The uneven power consumption profile in FPGAs due to the existence of unused logic blocks (40% of total blocks [5] ) and difference in switching activities generate local hotspots. In addition, the anisotropic heat conduction of the die's sidewalls is another source of thermal nonuniformity. The non-uniform high temperature profile over substrates causes a range of design challenges, as it affects the gate and interconnect delays [6] , [7] , introduces This paper is based on "Thermal-Aware Placement for FPGAs using Electrostatic Charge Model," by J. Jaffari and M. Anis, which appeared in the Proceedings of the IEEE Symposium on Quality Electronic Design (ISQED), San Jose, USA, March 2007. c 2007 IEEE. new timing faults [8] , increases the leakage power [9] , and accelerates the chip failure due to electromigration and thermal runaway [10] , [11] . Therefore, to achieve a robust design which guarantees satisfaction of system constraints (performance, power, and reliability), one should reduce hot spots during placement which is the natural starting point of a temperature-aware design flow [12] .

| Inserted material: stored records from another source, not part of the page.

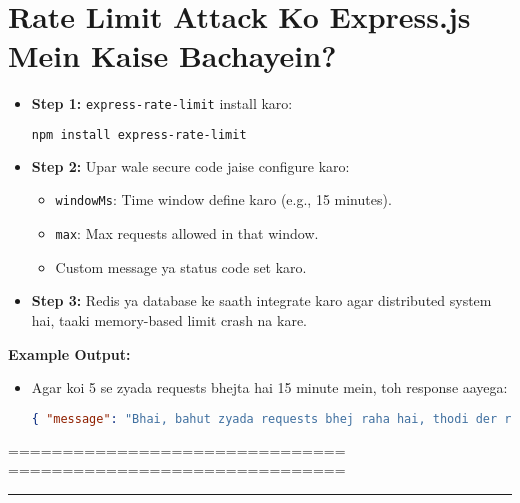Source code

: \documentclass[a4paper, 12pt]{article}
\begin{document}
\section{Rate Limit Attack Ko Express.js Mein Kaise Bachayein?}
\begin{itemize}
    \item \textbf{\color{keyconceptgreen}Step 1:} \texttt{express-rate-limit} install karo:
    \begin{lstlisting}[language=bash]
npm install express-rate-limit
    \end{lstlisting}
    
    \item \textbf{\color{keyconceptgreen}Step 2:} Upar wale secure code jaise configure karo:
    \begin{itemize}
        \item \texttt{windowMs}: Time window define karo (e.g., 15 minutes).
        \item \texttt{max}: Max requests allowed in that window.
        \item Custom message ya status code set karo.
    \end{itemize}
    
    \item \textbf{\color{keyconceptgreen}Step 3:} Redis ya database ke saath integrate karo agar distributed system hai, taaki memory-based limit crash na kare.
\end{itemize}

\textbf{\color{importantred}Example Output:}
\begin{itemize}
    \item Agar koi 5 se zyada requests bhejta hai 15 minute mein, toh response aayega:
    \begin{lstlisting}[language=json]
{ "message": "Bhai, bahut zyada requests bhej raha hai, thodi der ruk!" }
    \end{lstlisting}
\end{itemize}

===============================
===============================
\hrule



\setlength{\parindent}{0pt}
\setlength{\parskip}{1em}

\end{document}
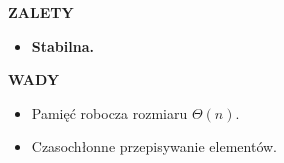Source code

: \documentclass[advanced-sorts.tex]{subfiles}
\begin{document}
    \textbf{ZALETY}
    \begin{itemize}
        \item \textbf{Stabilna.}
    \end{itemize}

    \textbf{WADY}
    \begin{itemize}
        \item Pamięć robocza rozmiaru $\Theta(n)$.
        \item Czasochłonne przepisywanie elementów.
    \end{itemize}

\end{document}
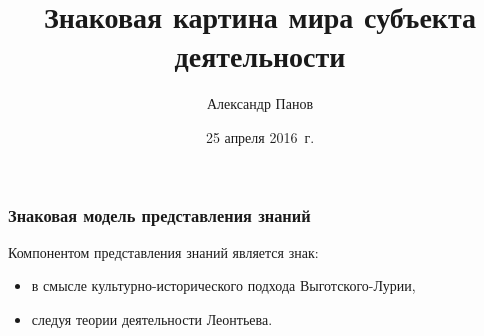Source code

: \documentclass[default]{beamer}
\begin{document}
	
	\title[Знаковая картина мира]{Знаковая картина мира субъекта деятельности}
	\author[Панов]{Александр Панов}
	\date{25 апреля 2016~г.} 
	
	\begin{frame}
		\titlepage
	\end{frame}

	\begin{frame}
		\frametitle{Знаковая модель представления знаний}
		\small
		Компонентом представления знаний является знак:
		\begin{itemize}
			\item в смысле культурно-исторического подхода Выготского-Лурии,
			\item следуя теории деятельности Леонтьева.
		\end{itemize}
		

\end{frame}
\end{document}
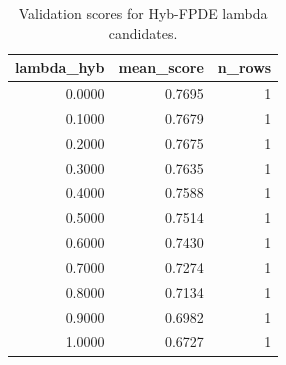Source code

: \begin{table}[t]
\caption{Validation scores for Hyb-FPDE lambda candidates.}
\label{tab:lambda_distribution_computed}
\centering
\begin{tabular}{rrr}
\toprule
lambda\_hyb & mean\_score & n\_rows \\
\midrule
0.0000 & 0.7695 & 1 \\
0.1000 & 0.7679 & 1 \\
0.2000 & 0.7675 & 1 \\
0.3000 & 0.7635 & 1 \\
0.4000 & 0.7588 & 1 \\
0.5000 & 0.7514 & 1 \\
0.6000 & 0.7430 & 1 \\
0.7000 & 0.7274 & 1 \\
0.8000 & 0.7134 & 1 \\
0.9000 & 0.6982 & 1 \\
1.0000 & 0.6727 & 1 \\
\bottomrule
\end{tabular}

\end{table}
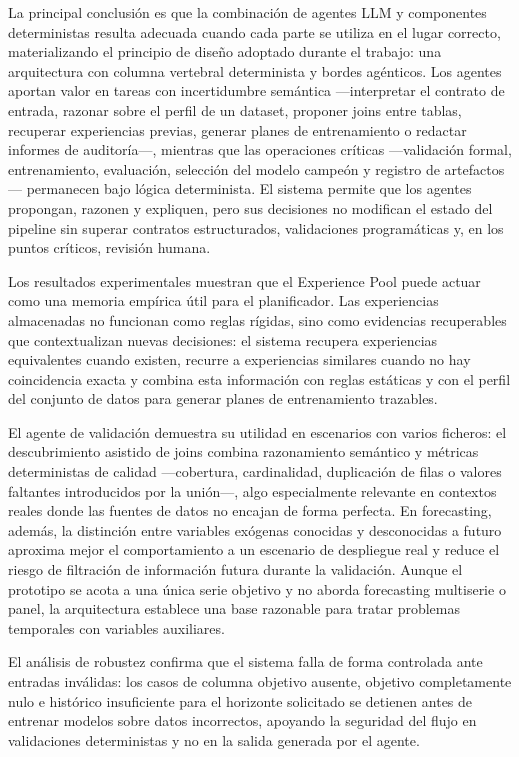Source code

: \documentclass[12pt,a4paper]{article}
\theoremstyle{plain}
\begin{document}
La principal conclusión es que la combinación de agentes LLM y componentes deterministas resulta adecuada cuando cada parte se utiliza en el lugar correcto, materializando el principio de diseño adoptado durante el trabajo: una arquitectura con columna vertebral determinista y bordes agénticos. Los agentes aportan valor en tareas con incertidumbre semántica ---interpretar el contrato de entrada, razonar sobre el perfil de un dataset, proponer joins entre tablas, recuperar experiencias previas, generar planes de entrenamiento o redactar informes de auditoría---, mientras que las operaciones críticas ---validación formal, entrenamiento, evaluación, selección del modelo campeón y registro de artefactos--- permanecen bajo lógica determinista. El sistema permite que los agentes propongan, razonen y expliquen, pero sus decisiones no modifican el estado del pipeline sin superar contratos estructurados, validaciones programáticas y, en los puntos críticos, revisión humana.

Los resultados experimentales muestran que el Experience Pool puede actuar como una memoria empírica útil para el planificador. Las experiencias almacenadas no funcionan como reglas rígidas, sino como evidencias recuperables que contextualizan nuevas decisiones: el sistema recupera experiencias equivalentes cuando existen, recurre a experiencias similares cuando no hay coincidencia exacta y combina esta información con reglas estáticas y con el perfil del conjunto de datos para generar planes de entrenamiento trazables. %

El agente de validación demuestra su utilidad en escenarios con varios ficheros: el descubrimiento asistido de joins combina razonamiento semántico y métricas deterministas de calidad ---cobertura, cardinalidad, duplicación de filas o valores faltantes introducidos por la unión---, algo especialmente relevante en contextos reales donde las fuentes de datos no encajan de forma perfecta. En forecasting, además, la distinción entre variables exógenas conocidas y desconocidas a futuro aproxima mejor el comportamiento a un escenario de despliegue real y reduce el riesgo de filtración de información futura durante la validación. Aunque el prototipo se acota a una única serie objetivo y no aborda forecasting multiserie o panel, la arquitectura establece una base razonable para tratar problemas temporales con variables auxiliares.

El análisis de robustez confirma que el sistema falla de forma controlada ante entradas inválidas: los casos de columna objetivo ausente, objetivo completamente nulo e histórico insuficiente para el horizonte solicitado se detienen antes de entrenar modelos sobre datos incorrectos, apoyando la seguridad del flujo en validaciones deterministas y no en la salida generada por el agente.
\end{document}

The thermal placement problem was modeled in [13] as a matrix synthesis problem where the temperature distribution is optimized by uniform distribution of heat sources on the chip. It assumes that a uniform heat distribution leads to a uniform temperature profile which is not accurate due to the anisotropic thermal conductivity of the chip's sidewalls. A compact substrate thermal model was developed in [12] , and two algorithms for standard cell and macro cell style design were presented. For the standard cell placement, a simulated annealing procedure tries to match the power distribution with the targeted distribution obtained from a desired temperature profile. However, a close approximation to the targeted power distribution does not necessarily lead to a close approximation of the targeted temperature profile. Also, for the macro cell style design, a simulated annealing procedure is directing by the calculation of temperature profile changes in every move cycle. This approach suffers from low run time efficiency. A partitioning-based thermal placement method was presented in [14] which still runs in quadratic time with the number of mesh nodes on the substrate and needs to compute the inverse of the equivalent resistor network admittance matrix. Another simulated annealing based thermal placement used for 3D ICs was developed in [15] . They made use of an iterative method called Alternate Direction Implicit (ADI) [16] to extract the temperature profile in each cell movement. Although the ADI algorithm runs in linear time, it needs to iteratively solve hundreds of equations to accurately estimate the temperature profile after a move [16] . Hence, due to its long runtime, [15] suggests computing temperature profile in every m moves which degrades the effectiveness of the method.
A. Related Works
Besides the listed custom-IC thermal-ware placers, an FPGA thermal-aware placement technique is proposed in [17] which uses the HS3d thermal extraction tool [18] to improve the thermal profile by updating placement constraints and rerunning the placer and router iteratively. In fact, the authors did not integrate any thermal uniformity measure into the placer objective and only reran the placer by new thermal-driven placement constraints until a satisfied maximum temperature is achieved. As a result, this approach suffers from long runtime due to iterative runs of placer and the thermal extractor. Finally, a thermalaware placement is proposed in [19] for FPGAs where the maximum or variance of temperature is included in the placer's simulated annealing objective. It updates the thermal profile in each iteration in linear time with respect to number of logic blocks; however, the inverse of the equivalent resistor network admittance matrix should be calculated which can be very time consuming when working with industrial large scale FPGAs with over 20K logic blocks [20] . Moreover, as the runtime is a function of FPGA size (not the design size), any attempt to place a rather small design into a large FPGA for prototyping purposes takes a long time.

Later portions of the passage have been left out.